Your assignment -
Pull every line with "Each" from the material.

Exercise data -
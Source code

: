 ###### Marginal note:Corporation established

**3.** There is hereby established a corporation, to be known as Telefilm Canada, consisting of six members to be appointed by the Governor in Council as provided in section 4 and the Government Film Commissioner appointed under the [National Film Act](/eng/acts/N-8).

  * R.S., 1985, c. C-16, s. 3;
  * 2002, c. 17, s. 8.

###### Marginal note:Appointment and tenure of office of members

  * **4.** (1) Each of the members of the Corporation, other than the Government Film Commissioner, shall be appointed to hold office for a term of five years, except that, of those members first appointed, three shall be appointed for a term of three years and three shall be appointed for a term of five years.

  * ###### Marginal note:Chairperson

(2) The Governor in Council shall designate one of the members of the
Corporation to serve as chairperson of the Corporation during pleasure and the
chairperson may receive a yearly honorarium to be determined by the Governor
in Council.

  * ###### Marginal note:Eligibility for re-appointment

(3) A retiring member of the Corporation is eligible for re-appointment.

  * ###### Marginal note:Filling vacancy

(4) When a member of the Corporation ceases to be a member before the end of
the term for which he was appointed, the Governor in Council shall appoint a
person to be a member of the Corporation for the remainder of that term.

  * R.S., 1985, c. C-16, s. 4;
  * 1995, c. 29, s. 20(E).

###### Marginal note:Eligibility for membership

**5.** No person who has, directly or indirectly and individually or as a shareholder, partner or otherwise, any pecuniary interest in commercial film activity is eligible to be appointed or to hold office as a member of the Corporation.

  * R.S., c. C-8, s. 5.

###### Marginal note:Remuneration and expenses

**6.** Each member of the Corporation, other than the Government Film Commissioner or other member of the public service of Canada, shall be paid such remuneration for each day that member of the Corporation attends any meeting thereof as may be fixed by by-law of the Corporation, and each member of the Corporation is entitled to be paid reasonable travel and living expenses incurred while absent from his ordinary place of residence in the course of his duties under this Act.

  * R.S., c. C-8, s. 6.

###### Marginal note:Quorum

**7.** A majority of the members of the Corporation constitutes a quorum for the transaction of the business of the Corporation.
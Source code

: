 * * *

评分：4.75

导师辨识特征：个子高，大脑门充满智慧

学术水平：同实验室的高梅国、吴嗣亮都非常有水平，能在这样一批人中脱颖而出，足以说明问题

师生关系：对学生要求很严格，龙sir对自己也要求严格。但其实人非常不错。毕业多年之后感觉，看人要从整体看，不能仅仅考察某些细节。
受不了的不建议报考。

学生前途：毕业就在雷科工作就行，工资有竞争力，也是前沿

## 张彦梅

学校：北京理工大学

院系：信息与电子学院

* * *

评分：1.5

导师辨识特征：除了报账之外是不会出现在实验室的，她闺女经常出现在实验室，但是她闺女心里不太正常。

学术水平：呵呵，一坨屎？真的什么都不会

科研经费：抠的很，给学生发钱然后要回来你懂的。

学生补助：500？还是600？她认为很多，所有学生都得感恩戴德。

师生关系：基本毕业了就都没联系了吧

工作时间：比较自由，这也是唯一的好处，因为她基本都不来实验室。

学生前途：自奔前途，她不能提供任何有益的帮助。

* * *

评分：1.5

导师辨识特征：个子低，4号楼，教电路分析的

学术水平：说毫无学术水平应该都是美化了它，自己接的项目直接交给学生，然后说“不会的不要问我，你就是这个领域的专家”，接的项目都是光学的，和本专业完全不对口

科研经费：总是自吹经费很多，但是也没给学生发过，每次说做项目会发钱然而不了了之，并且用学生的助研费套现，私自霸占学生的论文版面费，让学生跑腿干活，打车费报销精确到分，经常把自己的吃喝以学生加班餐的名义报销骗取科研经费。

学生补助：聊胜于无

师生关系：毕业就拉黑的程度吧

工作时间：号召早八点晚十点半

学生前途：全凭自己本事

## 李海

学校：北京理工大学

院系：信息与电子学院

Task output -
  * **4.** (1) Each of the members of the Corporation, other than the Government Film Commissioner, shall be appointed to hold office for a term of five years, except that, of those members first appointed, three shall be appointed for a term of three years and three shall be appointed for a term of five years.
**6.** Each member of the Corporation, other than the Government Film Commissioner or other member of the public service of Canada, shall be paid such remuneration for each day that member of the Corporation attends any meeting thereof as may be fixed by by-law of the Corporation, and each member of the Corporation is entitled to be paid reasonable travel and living expenses incurred while absent from his ordinary place of residence in the course of his duties under this Act.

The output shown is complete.